Bart turned and ran into the barn. I reholstered my weapon and turned around to see what I expected. Out from a rock a hundred feet away came Nancy, rifle in one hand, leading her horse by the other.

“Well,” she said as she approached. “This is getting to be annoying, having to save your ass twice in three days.”

“You didn’t save anyone’s ass,” I said. “I had him.”

 “You mean like fastest gun in the West? How in tarnation was I supposed to know you had aspirations to be a gunfighter?”

“My aspiration was saving my own skin, ” I said. “And thank you for doing the job for me. Now how did you know where I was?”

“I didn’t buy your phony story about Farnham’s, so I checked your office after you left, found the broken window and the note. And here I am.”

“I’m glad you showed up,” I said, “but didn’t you play it a little close?”

“I had to wait until your friend was standing absolutely still, which one does when they’re about to draw in a shootout.”

 “Good point,” I said.

“Now I have a question,” Nancy said. “When you had the chance with that first gunslinger, why didn’t you kill him?”

“No way,” I said. “With that clumsy child, it would have been plain murder.”

“I hate to interrupt this fascinating discussion on compassionate gun fighting.” Marilyn’s voice had a full load of impatience. “Hadn’t you better round up your friend Bart and maybe untie me in the bargain.”

I pointed Nancy to the knife lying next to Marilyn’s chair and went to find Bart cowering in a back corner of the barn. I waved my gun barrel towards the open barn door and followed him out. Standing there was Marilyn with her hair tied back up with the schoolmarm bun atop her head. She looked Bart up and down, as if deciding whether she should give him a D minus or an F in deportment.

“Can I borrow your Colt?” she asked me.

“Why?”

“I’m not planning to kill anyone,” she said, “just instill a little fear.”

I handed her the gun. She broke it open with a frighteningly professional ease and examined the empty chamber. “One round,” she said to me.

I dug out a bullet from my vest and handed it to her. She swiftly reloaded, snapped the gun shut and turned it at Bart. “Now, Bart Junior, you and your kin have caused these folks a peak of trouble. Don’t you think you should apologize to them?”

“I ain’t apologizing to no one,” was Bart’s sullen reply.

“Goodness,” said Marilyn, “I think what you meant to say was, ‘I am not apologizing to anyone, Ma’am.’”

Bart Junior just stood there in a pout without speaking so Marilyn fired one shot into the ground about two inches from his feet.

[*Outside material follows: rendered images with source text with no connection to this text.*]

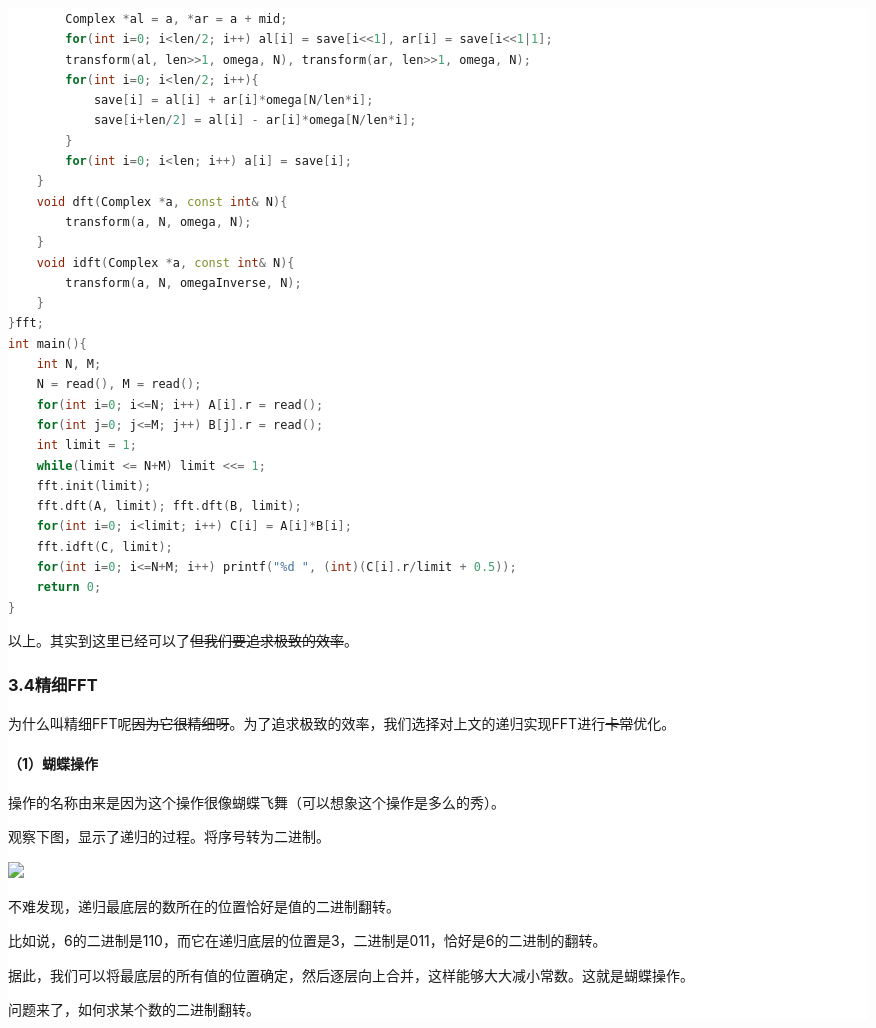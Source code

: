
 ```cpp
		Complex *al = a, *ar = a + mid;
		for(int i=0; i<len/2; i++) al[i] = save[i<<1], ar[i] = save[i<<1|1];
		transform(al, len>>1, omega, N), transform(ar, len>>1, omega, N);
		for(int i=0; i<len/2; i++){
			save[i] = al[i] + ar[i]*omega[N/len*i];
			save[i+len/2] = al[i] - ar[i]*omega[N/len*i];
		}
		for(int i=0; i<len; i++) a[i] = save[i];
	}
	void dft(Complex *a, const int& N){
		transform(a, N, omega, N);
	}
	void idft(Complex *a, const int& N){
		transform(a, N, omegaInverse, N);
	}
}fft;
int main(){
	int N, M;
	N = read(), M = read();
	for(int i=0; i<=N; i++) A[i].r = read();
	for(int j=0; j<=M; j++) B[j].r = read();
	int limit = 1;
	while(limit <= N+M) limit <<= 1;
	fft.init(limit);
	fft.dft(A, limit); fft.dft(B, limit);
	for(int i=0; i<limit; i++) C[i] = A[i]*B[i];
	fft.idft(C, limit);
	for(int i=0; i<=N+M; i++) printf("%d ", (int)(C[i].r/limit + 0.5)); 
	return 0;
}
```

以上。其实到这里已经可以了~~但我们要追求极致的效率~~。

### 3.4精细FFT

为什么叫精细FFT呢~~因为它很精细呀~~。为了追求极致的效率，我们选择对上文的递归实现FFT进行~~卡常~~优化。

#### （1）蝴蝶操作

操作的名称由来是因为这个操作很像蝴蝶飞舞（可以想象这个操作是多么的秀）。

观察下图，显示了递归的过程。将序号转为二进制。

![](https://cdn.luogu.com.cn/upload/image_hosting/x8nezcch.png)

不难发现，递归最底层的数所在的位置恰好是值的二进制翻转。

比如说，$6$的二进制是$110$，而它在递归底层的位置是$3$，二进制是$011$，恰好是$6$的二进制的翻转。

据此，我们可以将最底层的所有值的位置确定，然后逐层向上合并，这样能够大大减小常数。这就是蝴蝶操作。

问题来了，如何求某个数的二进制翻转。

“Alright, alright,” Bart shouted. “I’ll apologize.”

“I’ll apologize, Ma’am,” said the schoolmarm.

“I’ll apologize, Ma’am.”

“Go ahead, but sound like you mean it.”

Seeing as this was probably the first time young Bart had ever apologized for anything, he did a right proper job saying how sorry he was for the trouble he and his brothers had given Nancy, Marilyn and myself. Whether he meant it or not is a different question, what with the gun in Marilyn’s hand pointing at a particularly vital point in his body.

Watching Bart’s performance, I had the sudden thought. If Marilyn and I have kids, they sure are going to be raised right and proper.

When Bart finished, Marilyn handed me back my gun then reached up and gave me a kiss on the cheek. “I’m awfully proud of what you did,” she said.

Then she turned to Nancy. “And thank you for making it possible for me to marry my Sheriff.”

“Why’s that?” I demanded.

Marilyn smiled sweetly up at me. “If you had killed Indigo, you’d have bought yourself a reputation as a fast gun. I have no desire to be the poor wife sitting home worrying my head off every time some would-be gunslinger shows up in town to find out just how fast a gun you are.”

We loaded up the bodies of Chico and Indigo on their horses and hoisted up Bart on his horse with his good hand tied to the saddle pommel. Marilyn insisted on doubling up with me on Arizona and we headed back to town.

Both Doc and Kalegg, our undertaker, were going to be happy seeing as they would have paying customers, thanks to the silver dollars I found in Indigo’s saddlebag. Come to think of it, the loot from the brother’s last holdup was being spread around kind of equitably between the three brothers.